Transcription factors and microRNAs regulatory network analysis of the candidate genes
To clarify the differences of regulatory networks of key candidate genes in soybean and rapeseed, we identified transcription factors (TFs) related to lipid biosynthesis in seed development. TFs and their target genes were downloaded from PlantTFDB v3.0 . Together with the results mentioned above, it was found that the rapeseed-specific gene (BnaA10g13960D), encoding β-CT subunit of ACCase, is positively regulated by four zinc finger TFs, namely BnaA01g37250D, BnaA02g26190D, BnaC01g01040D and BnaC07g21470D (Table 2; Additional file 2: Figure S5) .

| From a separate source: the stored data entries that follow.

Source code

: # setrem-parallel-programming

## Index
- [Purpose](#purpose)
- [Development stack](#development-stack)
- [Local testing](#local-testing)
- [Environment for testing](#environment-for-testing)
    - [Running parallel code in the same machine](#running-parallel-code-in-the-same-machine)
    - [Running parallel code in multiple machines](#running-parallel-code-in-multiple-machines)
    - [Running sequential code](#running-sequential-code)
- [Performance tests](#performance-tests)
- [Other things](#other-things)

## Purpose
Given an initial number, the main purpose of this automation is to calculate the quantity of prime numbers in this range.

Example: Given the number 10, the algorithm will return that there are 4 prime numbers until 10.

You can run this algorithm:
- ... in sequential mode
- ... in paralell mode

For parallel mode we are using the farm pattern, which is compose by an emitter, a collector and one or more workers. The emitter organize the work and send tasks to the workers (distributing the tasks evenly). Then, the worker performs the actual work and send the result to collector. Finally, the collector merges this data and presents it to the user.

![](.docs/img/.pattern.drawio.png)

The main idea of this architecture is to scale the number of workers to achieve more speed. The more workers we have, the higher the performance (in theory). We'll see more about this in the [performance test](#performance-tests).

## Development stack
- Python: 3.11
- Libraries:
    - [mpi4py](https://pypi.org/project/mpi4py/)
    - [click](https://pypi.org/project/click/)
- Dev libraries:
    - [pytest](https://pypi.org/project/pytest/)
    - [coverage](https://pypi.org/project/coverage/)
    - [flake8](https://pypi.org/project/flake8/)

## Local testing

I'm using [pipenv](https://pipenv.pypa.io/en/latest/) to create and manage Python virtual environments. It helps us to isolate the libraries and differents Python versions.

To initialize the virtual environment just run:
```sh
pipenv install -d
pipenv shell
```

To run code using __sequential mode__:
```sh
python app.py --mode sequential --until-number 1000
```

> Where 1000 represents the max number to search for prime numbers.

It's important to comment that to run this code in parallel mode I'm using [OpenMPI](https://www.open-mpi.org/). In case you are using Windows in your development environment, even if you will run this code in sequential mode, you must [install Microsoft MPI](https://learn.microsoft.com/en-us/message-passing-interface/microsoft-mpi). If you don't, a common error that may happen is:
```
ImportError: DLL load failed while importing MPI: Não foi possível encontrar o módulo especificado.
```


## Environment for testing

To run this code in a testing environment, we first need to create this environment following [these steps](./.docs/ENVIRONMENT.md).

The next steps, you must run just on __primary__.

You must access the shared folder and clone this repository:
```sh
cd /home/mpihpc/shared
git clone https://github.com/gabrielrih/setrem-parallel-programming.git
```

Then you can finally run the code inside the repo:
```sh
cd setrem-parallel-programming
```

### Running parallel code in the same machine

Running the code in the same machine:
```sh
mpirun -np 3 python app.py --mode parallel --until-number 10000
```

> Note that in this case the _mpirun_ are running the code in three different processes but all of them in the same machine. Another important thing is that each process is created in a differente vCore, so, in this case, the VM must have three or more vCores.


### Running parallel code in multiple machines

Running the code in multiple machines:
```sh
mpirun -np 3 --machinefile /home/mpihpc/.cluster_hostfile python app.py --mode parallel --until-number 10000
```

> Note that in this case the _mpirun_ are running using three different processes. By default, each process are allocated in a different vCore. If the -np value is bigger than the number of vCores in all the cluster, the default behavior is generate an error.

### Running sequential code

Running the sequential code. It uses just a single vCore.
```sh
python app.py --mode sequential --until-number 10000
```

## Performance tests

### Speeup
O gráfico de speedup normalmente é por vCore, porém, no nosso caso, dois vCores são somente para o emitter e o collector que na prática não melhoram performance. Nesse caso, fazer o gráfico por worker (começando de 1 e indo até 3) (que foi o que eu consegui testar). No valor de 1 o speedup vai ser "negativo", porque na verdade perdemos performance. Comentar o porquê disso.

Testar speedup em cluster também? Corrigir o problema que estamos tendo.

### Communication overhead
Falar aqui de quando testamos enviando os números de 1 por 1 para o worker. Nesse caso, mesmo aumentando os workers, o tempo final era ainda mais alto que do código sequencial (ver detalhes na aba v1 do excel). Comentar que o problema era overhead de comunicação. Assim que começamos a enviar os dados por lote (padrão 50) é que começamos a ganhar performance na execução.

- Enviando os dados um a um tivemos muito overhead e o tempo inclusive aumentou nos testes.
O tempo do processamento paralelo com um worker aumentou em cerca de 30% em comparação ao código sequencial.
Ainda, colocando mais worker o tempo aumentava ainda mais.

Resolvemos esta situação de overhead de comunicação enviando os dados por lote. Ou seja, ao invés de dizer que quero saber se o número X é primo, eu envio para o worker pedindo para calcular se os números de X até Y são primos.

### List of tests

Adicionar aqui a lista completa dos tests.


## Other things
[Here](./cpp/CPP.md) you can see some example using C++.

Meanwhile, 639 soybean and 92 rapeseed mature microRNAs were downloaded from miRBase (version 21). Their target genes were predicted using psRNATarget, a plant small RNA target analysis server. As a result, 4411 soybean and 1780 rapeseed miRNA-Target gene pairs were obtained. Among these genes, 116 and 61 were associated with lipid synthesis in soybean and rapeseed, respectively. Note that bna-miR169 inhibits the expression of the BnPEPC gene; this may facilitate a greater carbon flow to de novo fatty acid synthesis, and the expression of GmLPAAT2 gene is putatively inhibited by gma-miR171, gma-miR1516 and gma-miR5775 (Table 2; Additional file 2: Figure S5).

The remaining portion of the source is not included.